▸ Exercise: Write exactly the lines running from the start of the material below to the line that includes "- Educational use", and include no pictures.

▸ Material provided:
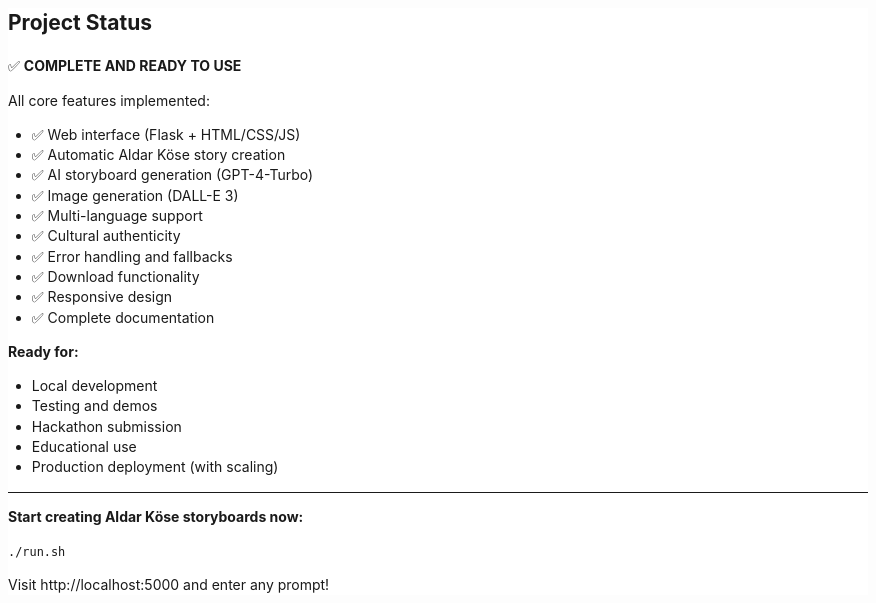 
## Project Status

✅ **COMPLETE AND READY TO USE**

All core features implemented:
- ✅ Web interface (Flask + HTML/CSS/JS)
- ✅ Automatic Aldar Köse story creation
- ✅ AI storyboard generation (GPT-4-Turbo)
- ✅ Image generation (DALL-E 3)
- ✅ Multi-language support
- ✅ Cultural authenticity
- ✅ Error handling and fallbacks
- ✅ Download functionality
- ✅ Responsive design
- ✅ Complete documentation

**Ready for:**
- Local development
- Testing and demos
- Hackathon submission
- Educational use
- Production deployment (with scaling)

---

**Start creating Aldar Köse storyboards now:**
```bash
./run.sh
```

Visit http://localhost:5000 and enter any prompt!
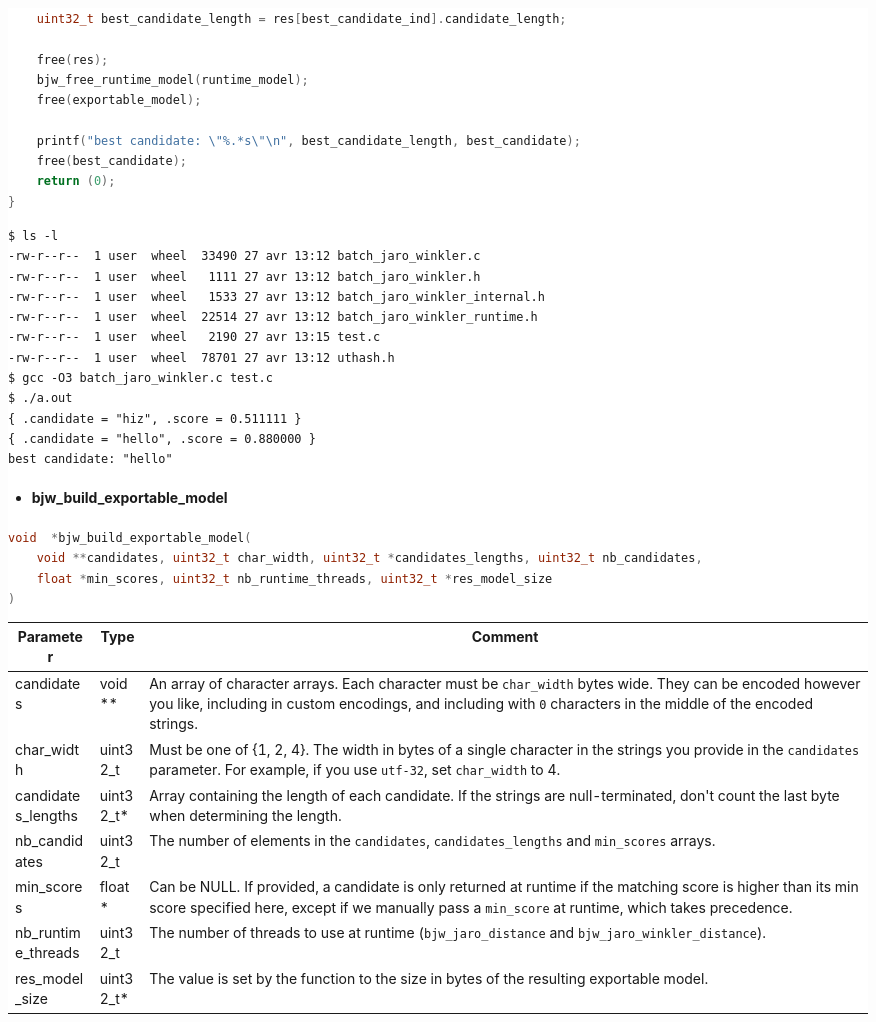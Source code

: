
 ```c
    uint32_t best_candidate_length = res[best_candidate_ind].candidate_length;

    free(res);
    bjw_free_runtime_model(runtime_model);
    free(exportable_model);

    printf("best candidate: \"%.*s\"\n", best_candidate_length, best_candidate);
    free(best_candidate);
    return (0);
}
```

```
$ ls -l
-rw-r--r--  1 user  wheel  33490 27 avr 13:12 batch_jaro_winkler.c
-rw-r--r--  1 user  wheel   1111 27 avr 13:12 batch_jaro_winkler.h
-rw-r--r--  1 user  wheel   1533 27 avr 13:12 batch_jaro_winkler_internal.h
-rw-r--r--  1 user  wheel  22514 27 avr 13:12 batch_jaro_winkler_runtime.h
-rw-r--r--  1 user  wheel   2190 27 avr 13:15 test.c
-rw-r--r--  1 user  wheel  78701 27 avr 13:12 uthash.h
$ gcc -O3 batch_jaro_winkler.c test.c
$ ./a.out
{ .candidate = "hiz", .score = 0.511111 }
{ .candidate = "hello", .score = 0.880000 }
best candidate: "hello"
```

- #### bjw_build_exportable_model

```c
void  *bjw_build_exportable_model(
    void **candidates, uint32_t char_width, uint32_t *candidates_lengths, uint32_t nb_candidates,
    float *min_scores, uint32_t nb_runtime_threads, uint32_t *res_model_size
)
```
Parameter           | Type         | Comment
------------------- | ------------ | ---------------------------------------------------------------------------------------------------
candidates          | void**       | An array of character arrays. Each character must be `char_width` bytes wide. They can be encoded however you like, including in custom encodings, and including with `0` characters in the middle of the encoded strings.
char_width          | uint32_t     | Must be one of {1, 2, 4}. The width in bytes of a single character in the strings you provide in the `candidates` parameter. For example, if you use `utf-32`, set `char_width` to 4.
candidates_lengths  | uint32_t*    | Array containing the length of each candidate. If the strings are null-terminated, don't count the last byte when determining the length.
nb_candidates       | uint32_t     | The number of elements in the `candidates`, `candidates_lengths` and `min_scores` arrays.
min_scores          | float*       | Can be NULL. If provided, a candidate is only returned at runtime if the matching score is higher than its min score specified here, except if we manually pass a `min_score` at runtime, which takes precedence.
nb_runtime_threads  | uint32_t     | The number of threads to use at runtime (`bjw_jaro_distance` and `bjw_jaro_winkler_distance`).
res_model_size      | uint32_t*    | The value is set by the function to the size in bytes of the resulting exportable model.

▸ Result of the exercise:
## Project Status

✅ **COMPLETE AND READY TO USE**

All core features implemented:
- ✅ Web interface (Flask + HTML/CSS/JS)
- ✅ Automatic Aldar Köse story creation
- ✅ AI storyboard generation (GPT-4-Turbo)
- ✅ Image generation (DALL-E 3)
- ✅ Multi-language support
- ✅ Cultural authenticity
- ✅ Error handling and fallbacks
- ✅ Download functionality
- ✅ Responsive design
- ✅ Complete documentation

**Ready for:**
- Local development
- Testing and demos
- Hackathon submission
- Educational use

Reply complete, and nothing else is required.